EXERCISE OBJECTIVE: Find the word "from" below. Copy each line that has it.
[[ DATA IN THIS EXERCISE open ]]
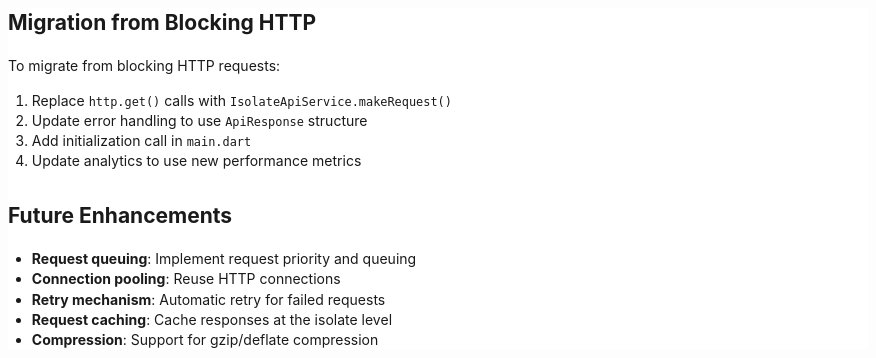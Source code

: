 ## Migration from Blocking HTTP

To migrate from blocking HTTP requests:

1. Replace `http.get()` calls with `IsolateApiService.makeRequest()`
2. Update error handling to use `ApiResponse` structure
3. Add initialization call in `main.dart`
4. Update analytics to use new performance metrics

## Future Enhancements

- **Request queuing**: Implement request priority and queuing
- **Connection pooling**: Reuse HTTP connections
- **Retry mechanism**: Automatic retry for failed requests
- **Request caching**: Cache responses at the isolate level
- **Compression**: Support for gzip/deflate compression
[[ DATA IN THIS EXERCISE closed ]]
TASK ANSWER:
: ## Migration from Blocking HTTP
To migrate from blocking HTTP requests:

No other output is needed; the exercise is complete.